2021高通AI应用创新大赛-创新赛道-垃圾分类识别 第三次会议研讨

GT 第三次会议研讨

一、较为详细的流程教程:

极市平台2020教程‘

debug平台训练及模型转换代码示例

关于模型训练测试等过程积分消耗

我们跑一个epoch 一共有220个iteration (batchsize=128的情况下),我看了下resnet18 10个iteration需要30s 一个epoch得11min 所以我估计epoch不能很大,否则我们积分消耗会过快,我目测了一下后面做dlc转换的时候一下就是100积分

二、目前进展:

1. 训练

  1. 已完成构建训练镜像并进行了epoch=50 以经典的resnet18为基础的网络训练;暂存的模型存储于2021428model中,名称为2021.04.29_model_resnet18.pkl id 1375
    2021高通AI应用创新大赛-创新赛道-垃圾分类识别 第三次会议研讨_第1张图片

  2. 关于训练部分的详细流程:

前提使我们已经push了我们的代码,并在本地检查过可以运行模型注意push的时候把本地运行的路径一定要改过来

在线编码页面中,点击**构建训练镜像,进行训练代码真实运行环境的构建。

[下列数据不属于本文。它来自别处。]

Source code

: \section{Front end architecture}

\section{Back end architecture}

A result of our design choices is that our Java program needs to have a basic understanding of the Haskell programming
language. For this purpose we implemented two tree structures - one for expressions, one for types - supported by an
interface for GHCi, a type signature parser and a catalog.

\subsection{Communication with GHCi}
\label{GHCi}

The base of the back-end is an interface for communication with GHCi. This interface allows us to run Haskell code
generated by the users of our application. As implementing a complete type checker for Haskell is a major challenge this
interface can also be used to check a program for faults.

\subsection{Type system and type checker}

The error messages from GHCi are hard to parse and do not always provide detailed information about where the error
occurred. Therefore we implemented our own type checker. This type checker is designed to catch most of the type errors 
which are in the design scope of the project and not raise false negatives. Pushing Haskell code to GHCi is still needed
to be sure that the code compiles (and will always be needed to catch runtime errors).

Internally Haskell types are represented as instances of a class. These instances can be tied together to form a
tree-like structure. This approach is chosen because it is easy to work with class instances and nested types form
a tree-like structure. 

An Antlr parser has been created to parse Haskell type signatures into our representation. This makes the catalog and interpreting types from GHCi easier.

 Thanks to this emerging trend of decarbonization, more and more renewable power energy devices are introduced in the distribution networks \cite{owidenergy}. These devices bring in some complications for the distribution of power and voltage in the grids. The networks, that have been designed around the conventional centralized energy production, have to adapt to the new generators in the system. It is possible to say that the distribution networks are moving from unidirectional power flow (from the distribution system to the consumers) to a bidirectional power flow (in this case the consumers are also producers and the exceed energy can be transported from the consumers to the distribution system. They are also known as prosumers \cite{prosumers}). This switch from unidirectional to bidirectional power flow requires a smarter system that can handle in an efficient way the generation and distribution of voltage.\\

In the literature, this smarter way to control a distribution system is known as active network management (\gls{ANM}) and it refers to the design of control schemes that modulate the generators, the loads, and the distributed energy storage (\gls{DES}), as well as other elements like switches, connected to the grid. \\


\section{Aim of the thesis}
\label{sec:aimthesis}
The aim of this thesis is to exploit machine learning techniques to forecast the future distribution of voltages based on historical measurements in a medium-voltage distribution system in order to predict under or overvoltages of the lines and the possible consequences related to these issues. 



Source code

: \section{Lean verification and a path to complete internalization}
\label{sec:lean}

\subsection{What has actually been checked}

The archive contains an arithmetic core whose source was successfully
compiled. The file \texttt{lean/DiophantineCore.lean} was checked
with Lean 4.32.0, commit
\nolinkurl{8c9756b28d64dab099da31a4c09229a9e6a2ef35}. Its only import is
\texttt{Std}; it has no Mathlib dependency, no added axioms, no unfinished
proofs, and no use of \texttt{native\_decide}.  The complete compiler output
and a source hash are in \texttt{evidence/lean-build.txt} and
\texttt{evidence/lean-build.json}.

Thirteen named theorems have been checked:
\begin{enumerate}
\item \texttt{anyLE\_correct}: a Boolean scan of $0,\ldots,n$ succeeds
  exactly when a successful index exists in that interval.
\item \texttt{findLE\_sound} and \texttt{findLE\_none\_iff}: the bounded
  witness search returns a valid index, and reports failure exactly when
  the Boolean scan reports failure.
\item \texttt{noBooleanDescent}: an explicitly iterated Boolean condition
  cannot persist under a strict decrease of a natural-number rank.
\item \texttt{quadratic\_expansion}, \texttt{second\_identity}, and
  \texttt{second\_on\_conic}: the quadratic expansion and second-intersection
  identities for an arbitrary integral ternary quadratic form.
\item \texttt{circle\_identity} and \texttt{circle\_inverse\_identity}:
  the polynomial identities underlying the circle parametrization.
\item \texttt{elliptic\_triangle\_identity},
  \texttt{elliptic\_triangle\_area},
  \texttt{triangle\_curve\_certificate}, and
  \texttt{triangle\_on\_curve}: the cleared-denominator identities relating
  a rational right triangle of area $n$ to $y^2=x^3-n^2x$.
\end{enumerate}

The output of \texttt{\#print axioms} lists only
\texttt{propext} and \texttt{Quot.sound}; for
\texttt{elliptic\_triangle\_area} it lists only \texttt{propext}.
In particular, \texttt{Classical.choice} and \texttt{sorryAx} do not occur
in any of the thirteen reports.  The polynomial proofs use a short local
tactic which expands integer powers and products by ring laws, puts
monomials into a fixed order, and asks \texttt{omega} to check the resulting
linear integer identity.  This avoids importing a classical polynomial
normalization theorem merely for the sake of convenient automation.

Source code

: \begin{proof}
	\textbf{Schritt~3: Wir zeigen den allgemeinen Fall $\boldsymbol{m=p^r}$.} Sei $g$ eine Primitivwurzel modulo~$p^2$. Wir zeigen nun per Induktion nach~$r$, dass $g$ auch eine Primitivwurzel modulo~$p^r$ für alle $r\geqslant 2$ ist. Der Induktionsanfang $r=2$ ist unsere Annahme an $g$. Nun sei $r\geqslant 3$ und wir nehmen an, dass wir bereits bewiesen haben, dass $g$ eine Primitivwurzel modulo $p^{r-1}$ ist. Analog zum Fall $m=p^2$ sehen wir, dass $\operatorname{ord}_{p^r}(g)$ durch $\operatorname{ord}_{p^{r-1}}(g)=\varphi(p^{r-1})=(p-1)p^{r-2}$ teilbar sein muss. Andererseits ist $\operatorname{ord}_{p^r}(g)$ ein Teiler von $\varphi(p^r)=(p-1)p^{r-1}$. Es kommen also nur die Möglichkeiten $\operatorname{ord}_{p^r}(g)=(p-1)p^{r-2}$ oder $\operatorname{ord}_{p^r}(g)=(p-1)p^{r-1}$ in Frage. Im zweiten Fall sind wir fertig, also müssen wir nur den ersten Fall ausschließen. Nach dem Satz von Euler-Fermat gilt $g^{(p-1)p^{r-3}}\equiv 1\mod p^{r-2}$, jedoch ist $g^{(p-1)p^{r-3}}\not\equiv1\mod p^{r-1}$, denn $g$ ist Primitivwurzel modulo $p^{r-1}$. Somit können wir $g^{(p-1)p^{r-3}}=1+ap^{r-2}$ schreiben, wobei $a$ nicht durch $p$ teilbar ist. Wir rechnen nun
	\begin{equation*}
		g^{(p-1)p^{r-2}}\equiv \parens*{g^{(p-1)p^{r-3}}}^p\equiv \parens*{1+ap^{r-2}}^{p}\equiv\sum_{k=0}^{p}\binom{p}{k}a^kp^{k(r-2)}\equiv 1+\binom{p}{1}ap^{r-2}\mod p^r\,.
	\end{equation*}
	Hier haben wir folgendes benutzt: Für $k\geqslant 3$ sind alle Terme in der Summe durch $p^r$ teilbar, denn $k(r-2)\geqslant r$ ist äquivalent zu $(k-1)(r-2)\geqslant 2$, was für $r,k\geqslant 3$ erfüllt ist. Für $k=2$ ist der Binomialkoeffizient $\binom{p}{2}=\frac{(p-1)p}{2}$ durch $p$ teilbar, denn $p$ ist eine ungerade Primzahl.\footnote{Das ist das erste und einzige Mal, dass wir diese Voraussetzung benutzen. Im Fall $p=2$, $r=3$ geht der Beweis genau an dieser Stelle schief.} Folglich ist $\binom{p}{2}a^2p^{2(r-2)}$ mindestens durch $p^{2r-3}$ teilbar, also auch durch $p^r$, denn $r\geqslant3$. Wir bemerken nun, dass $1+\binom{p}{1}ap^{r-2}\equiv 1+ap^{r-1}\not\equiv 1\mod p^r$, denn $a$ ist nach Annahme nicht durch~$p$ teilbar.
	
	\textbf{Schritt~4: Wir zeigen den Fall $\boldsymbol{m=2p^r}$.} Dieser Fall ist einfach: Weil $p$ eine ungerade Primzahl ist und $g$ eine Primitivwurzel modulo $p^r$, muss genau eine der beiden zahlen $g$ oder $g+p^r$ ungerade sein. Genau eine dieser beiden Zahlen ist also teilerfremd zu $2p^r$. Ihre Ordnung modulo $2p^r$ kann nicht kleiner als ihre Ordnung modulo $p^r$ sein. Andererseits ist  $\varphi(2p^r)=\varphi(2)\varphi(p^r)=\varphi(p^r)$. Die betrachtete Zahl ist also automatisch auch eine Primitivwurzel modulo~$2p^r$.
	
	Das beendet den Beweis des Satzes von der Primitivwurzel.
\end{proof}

构建完成后,进入开发环境中的对应赛题,点击发起训练。平台构建训练环境的依据是您在线编码目录/project/train/src_repo/下的Dockerfile文件内容。点击新建训练任务按钮,并且输入您的训练代码在linux**系统里执行的终端命令,比如bash /project/train/src_repo/start_train.sh
2021高通AI应用创新大赛-创新赛道-垃圾分类识别 第三次会议研讨_第2张图片
2021高通AI应用创新大赛-创新赛道-垃圾分类识别 第三次会议研讨_第3张图片

trash_resnet.py中已经写了根据平台plot_tool.update_plot()的函数可以实现最后accloss曲线的生成,如果还有其他的去求可以添加或者直接print出来

2021高通AI应用创新大赛-创新赛道-垃圾分类识别 第三次会议研讨_第4张图片
2021高通AI应用创新大赛-创新赛道-垃圾分类识别 第三次会议研讨_第5张图片
2021高通AI应用创新大赛-创新赛道-垃圾分类识别 第三次会议研讨_第6张图片2021高通AI应用创新大赛-创新赛道-垃圾分类识别 第三次会议研讨_第7张图片

注意主要的模型修改可以在下述.py中进行,也可以写个new_net.py之后我们Import进来

device = torch.device("cuda" if torch.cuda.is_available() else "cpu")
print("use device :{}".format(device))
#设置随机种子
def set_seed(seed=1):
    random.seed(seed)
    np.random.seed(seed)
    torch.manual_seed(seed)
    torch.cuda.manual_seed(seed)

set_seed(1)

# 参数设置

MAX_EPOCH = 50
BATCH_SIZE = 128
LR = 0.001
log_interval = 20
start_epoch = -1
lr_decay_step = 7


# step 1/5 数据

# 获取数据集文件夹下的类别文件夹名称赋值为type_list
train_dir = '../../../../home/data/'
num_classes = os.listdir(train_dir)
train_dir = os.path.join(train_dir,num_classes[0])
# 仅用于编码测试


type_lst = os.listdir(train_dir)
classes = type_lst
norm_mean = [0.485, 0.456, 0.406]
norm_std = [0.229, 0.224, 0.225]

train_transform = transforms.Compose([
    transforms.RandomResizedCrop(224),

    transforms.RandomHorizontalFlip(),
    transforms.ToTensor(),
    transforms.Normalize(norm_mean, norm_std),
])
# 构建MyDataset实例

train_data = TrashDataset(data_dir = train_dir,transform=train_transform)
# 构建DataLoder
train_loader = DataLoader(dataset=train_data, batch_size=BATCH_SIZE, shuffle=True)

# step 2/5 构建模型

resnet18 = models.resnet18()
resnet18.cuda()
#加载参数
path_pretrained_model = ("models/resnet18.pth")
state_dict_load = torch.load(path_pretrained_model)
resnet18.load_state_dict(state_dict_load)


#step 3/5 损失函数
criterion = nn.CrossEntropyLoss()

#step 4/5 优化器
flag = 0
# flag = 1
if flag:

    fc_params_id = list(map(id, resnet18.fc.parameters()))     # 返回的是parameters的 内存地址
    base_params = filter(lambda p: id(p) not in fc_params_id, resnet18.parameters())
    optimizer = optim.SGD([
        {'params': base_params, 'lr': LR*0},   # 0
        {'params': resnet18.fc.parameters(), 'lr': LR}], momentum=0.9)

else:
    optimizer = optim.SGD(resnet18.parameters(), lr=LR, momentum=0.9)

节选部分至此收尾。